Face-to-Face Meetings Are Good for Health

Since the first white paper that we published 9 years ago, we have been advocating virtual fairs to be run alternatingly with face-to-face events. It may be an organized face-to-face event, or simply a face-to-face meeting by the virtual participants specially arranged amongst themselves. The goal is to be able to take the trade show to the statistical 67% of the invitees who never make it in person to the face-to-face event. This message has not been an easy sell because trade show organizers worry about cannibalizing their trade shows. It is a baseless concern. The virtual and the face-to-face have no meeting ground. They merely complement each other making up for the inefficiencies of one another.

Face-to-face events are inefficient because
  • exhibitors expect attendees to carry specially created marketing literature back with them
  • participants are expected to remember everyone and everything they saw in the short time on the show floor
  • attendees are expected to cover an entire show floor of 600 exhibitors in a matter of 4 hours.

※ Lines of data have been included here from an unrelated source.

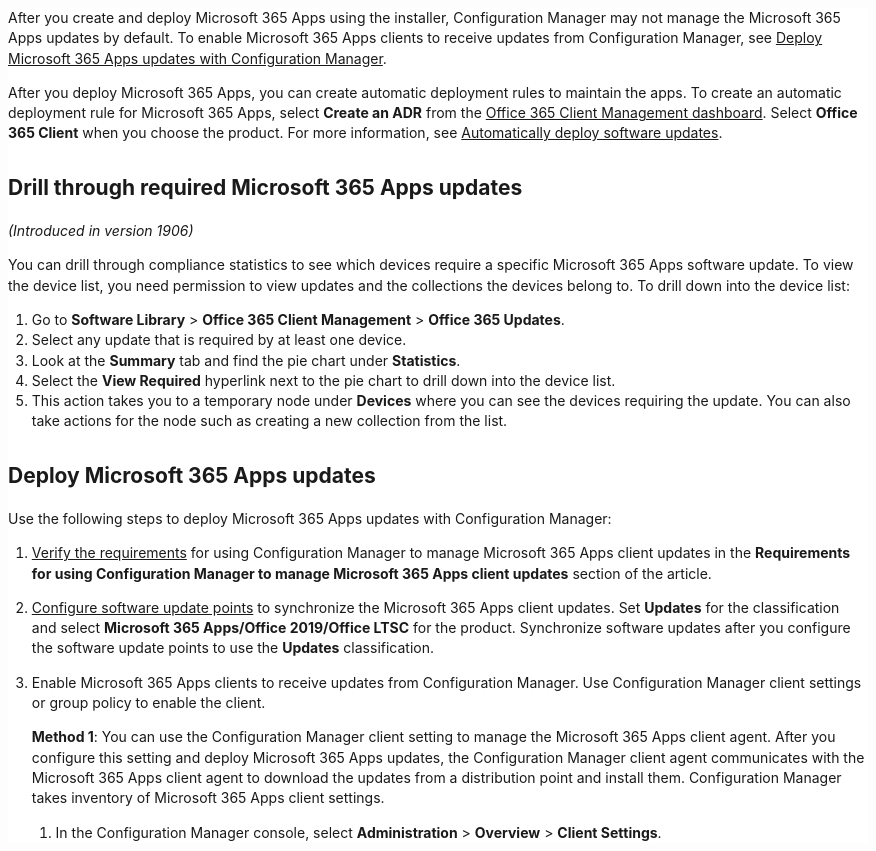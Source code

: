 After you create and deploy Microsoft 365 Apps using the installer, Configuration Manager may not manage the Microsoft 365 Apps updates by default. To enable Microsoft 365 Apps clients to receive updates from Configuration Manager, see [Deploy Microsoft 365 Apps updates with Configuration Manager](#bkmk_update).

After you deploy Microsoft 365 Apps, you can create automatic deployment rules to maintain the apps. To create an automatic deployment rule for Microsoft 365 Apps, select **Create an ADR** from the [Office 365 Client Management dashboard](office-365-dashboard.md). Select **Office 365 Client** when you choose the product. For more information, see [Automatically deploy software updates](automatically-deploy-software-updates.md).


## Drill through required Microsoft 365 Apps updates

*(Introduced in version 1906)*

You can drill through compliance statistics to see which devices require a specific Microsoft 365 Apps software update. To view the device list, you need permission to view updates and the collections the devices belong to. To drill down into the device list:

1. Go to **Software Library** > **Office 365 Client Management** > **Office 365 Updates**.
1. Select any update that is required by at least one device.
1. Look at the **Summary** tab and find the pie chart under  **Statistics**.
1. Select the **View Required** hyperlink next to the pie chart to drill down into the device list.
1. This action takes you to a temporary node under **Devices** where you can see the devices requiring the update. You can also take actions for the node such as creating a new collection from the list.


## <a name="bkmk_update"></a> Deploy Microsoft 365 Apps updates

Use the following steps to deploy Microsoft 365 Apps updates with Configuration Manager:

1. [Verify the requirements](/DeployOffice/manage-updates-to-office-365-proplus-with-system-center-configuration-manager#requirements-for-using-configuration-manager-to-manage-office-365-client-updates) for using Configuration Manager to manage Microsoft 365 Apps client updates in the **Requirements for using Configuration Manager to manage Microsoft 365 Apps client updates** section of the article.  

2. [Configure software update points](../get-started/configure-classifications-and-products.md) to synchronize the Microsoft 365 Apps client updates. Set **Updates** for the classification and select **Microsoft 365 Apps/Office 2019/Office LTSC** for the product. Synchronize software updates after you configure the software update points to use the **Updates** classification.
3. Enable Microsoft 365 Apps clients to receive updates from Configuration Manager. Use Configuration Manager client settings or group policy to enable the client.

    **Method 1**: You can use the Configuration Manager client setting to manage the Microsoft 365 Apps client agent. After you configure this setting and deploy Microsoft 365 Apps updates, the Configuration Manager client agent communicates with the Microsoft 365 Apps client agent to download the updates from a distribution point and install them. Configuration Manager takes inventory of Microsoft 365 Apps client settings.    

      1. In the Configuration Manager console, select **Administration** > **Overview** > **Client Settings**.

Virtual exhibit halls that complement a face-t0-face exhibit hall plug those inefficiences by

  • allowing attendees to obtain all marketing collateral online either before or after the face-to-face encounter on the show floor, allowing for the meeting to be more fruitful, easier for memory-retention, and easier to get more people involved than were actually there on the show floor.
  • allowing attendees to research the entire show floor before or after the face-to-face event, leaving no exhibitor unmet.
  • allowing the producers to entice the 67% absentees to get a peek into what they missed to the extent possible, knowing that the rapport built with a face-to-face meeting is tough to replicate through a virtual encounter.

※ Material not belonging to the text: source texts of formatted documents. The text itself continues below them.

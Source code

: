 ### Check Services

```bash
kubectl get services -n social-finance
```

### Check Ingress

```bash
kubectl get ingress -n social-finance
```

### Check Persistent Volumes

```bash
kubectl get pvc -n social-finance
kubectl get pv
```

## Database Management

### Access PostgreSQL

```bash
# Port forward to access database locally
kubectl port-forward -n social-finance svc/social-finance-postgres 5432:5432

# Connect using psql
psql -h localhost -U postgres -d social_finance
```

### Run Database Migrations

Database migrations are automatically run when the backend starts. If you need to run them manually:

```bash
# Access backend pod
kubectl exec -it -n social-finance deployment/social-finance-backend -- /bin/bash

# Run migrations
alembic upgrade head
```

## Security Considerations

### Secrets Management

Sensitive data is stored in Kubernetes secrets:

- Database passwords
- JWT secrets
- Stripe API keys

Let us see where Virtual Fairs fall short.

  • Virtual exhibit halls on the other hand, while great for pre-screening and post-meeting follow-up by the participants, may still need a warm handshake, the look in the eye and a face-to-face meeting to start moving towards a level of trust.
  • It is a fallacy to assume that people will spend hours on the internet in one virtual trade show after another. It can get tiring after the first hour. That is why a really good search engine is important in a virtual trade show.

Picking up on that last point, a recent story on a research paper by Dr. Arig Sigman caught my attention on BBC. Dr. Sigman's paper, titled 'Well connected? The biological implications of ‘social networking’ says that face-to-face meetings are healthy for humans. It is an interesting paper.

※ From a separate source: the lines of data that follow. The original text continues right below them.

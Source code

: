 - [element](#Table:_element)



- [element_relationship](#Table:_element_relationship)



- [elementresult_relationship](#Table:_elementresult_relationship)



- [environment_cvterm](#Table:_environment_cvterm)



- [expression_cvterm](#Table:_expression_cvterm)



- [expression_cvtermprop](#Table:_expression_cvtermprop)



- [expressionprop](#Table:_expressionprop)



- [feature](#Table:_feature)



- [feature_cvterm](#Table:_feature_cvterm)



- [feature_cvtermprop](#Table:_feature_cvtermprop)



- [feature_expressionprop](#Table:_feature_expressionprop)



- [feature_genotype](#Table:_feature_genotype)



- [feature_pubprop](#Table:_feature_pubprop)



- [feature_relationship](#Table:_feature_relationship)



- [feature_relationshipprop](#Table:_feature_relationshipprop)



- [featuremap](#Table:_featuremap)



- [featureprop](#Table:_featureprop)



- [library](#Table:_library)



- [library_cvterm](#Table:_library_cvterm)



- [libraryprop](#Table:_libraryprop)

Face-to-face meetings will spring back even if there seems to be a rush towards virtual meetings at present. What I hope is happening, is that this new surge in virtual meetings is a reflection of (a) event brands attracting newer participants who never made it to face-to-face events, (b) the creation of new meeting brands that were not there in the face-to-face world, and (c) traditional media companies embracing new technologies to make their face-to-face events a multi-dimensional experience rather than an escape from the cubicle.